### SUPPLIED MATERIAL
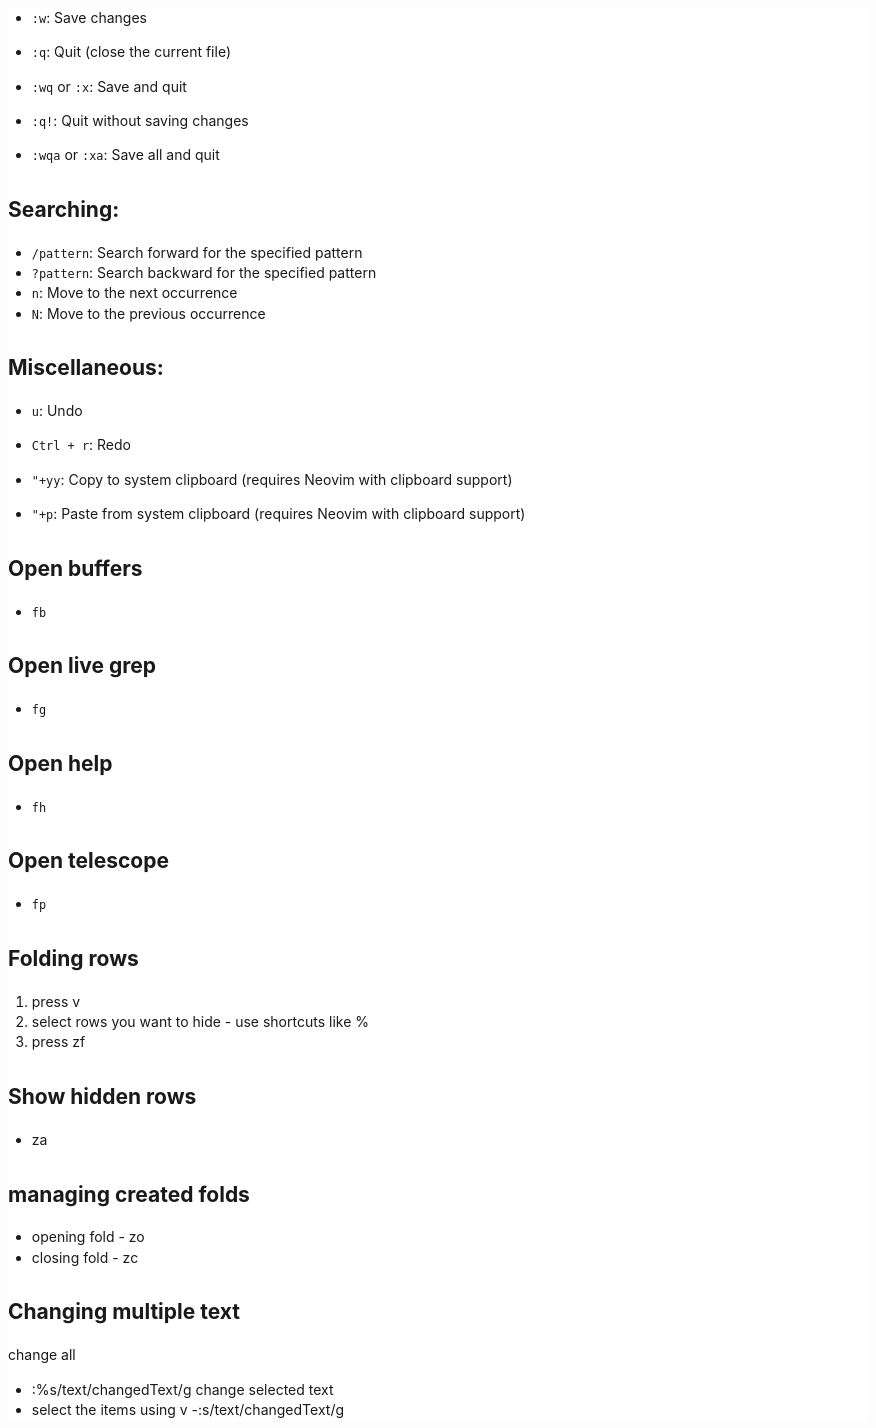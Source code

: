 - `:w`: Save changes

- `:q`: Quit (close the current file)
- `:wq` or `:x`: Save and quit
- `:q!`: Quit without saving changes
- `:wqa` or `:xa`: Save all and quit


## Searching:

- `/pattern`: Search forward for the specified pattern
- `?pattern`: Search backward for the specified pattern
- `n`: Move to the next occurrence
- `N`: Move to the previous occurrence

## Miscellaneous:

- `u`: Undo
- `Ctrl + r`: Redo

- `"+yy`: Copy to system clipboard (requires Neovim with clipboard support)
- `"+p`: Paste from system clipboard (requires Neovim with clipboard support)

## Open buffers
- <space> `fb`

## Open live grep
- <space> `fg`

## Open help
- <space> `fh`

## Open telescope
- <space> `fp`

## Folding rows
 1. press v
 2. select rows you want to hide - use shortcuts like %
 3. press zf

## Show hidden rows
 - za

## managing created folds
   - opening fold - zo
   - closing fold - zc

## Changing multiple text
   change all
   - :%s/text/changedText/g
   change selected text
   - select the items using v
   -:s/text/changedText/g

==

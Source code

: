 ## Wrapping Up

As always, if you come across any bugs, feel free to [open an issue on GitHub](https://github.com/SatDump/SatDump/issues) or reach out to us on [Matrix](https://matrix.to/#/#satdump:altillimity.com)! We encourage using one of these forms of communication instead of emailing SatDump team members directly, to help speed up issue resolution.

### ACTIVITY
For every line in the data above that has the string "using", return that line.

### EXERCISE RESPONSE
   - select the items using v
As always, if you come across any bugs, feel free to [open an issue on GitHub](https://github.com/SatDump/SatDump/issues) or reach out to us on [Matrix](https://matrix.to/#/#satdump:altillimity.com)! We encourage using one of these forms of communication instead of emailing SatDump team members directly, to help speed up issue resolution.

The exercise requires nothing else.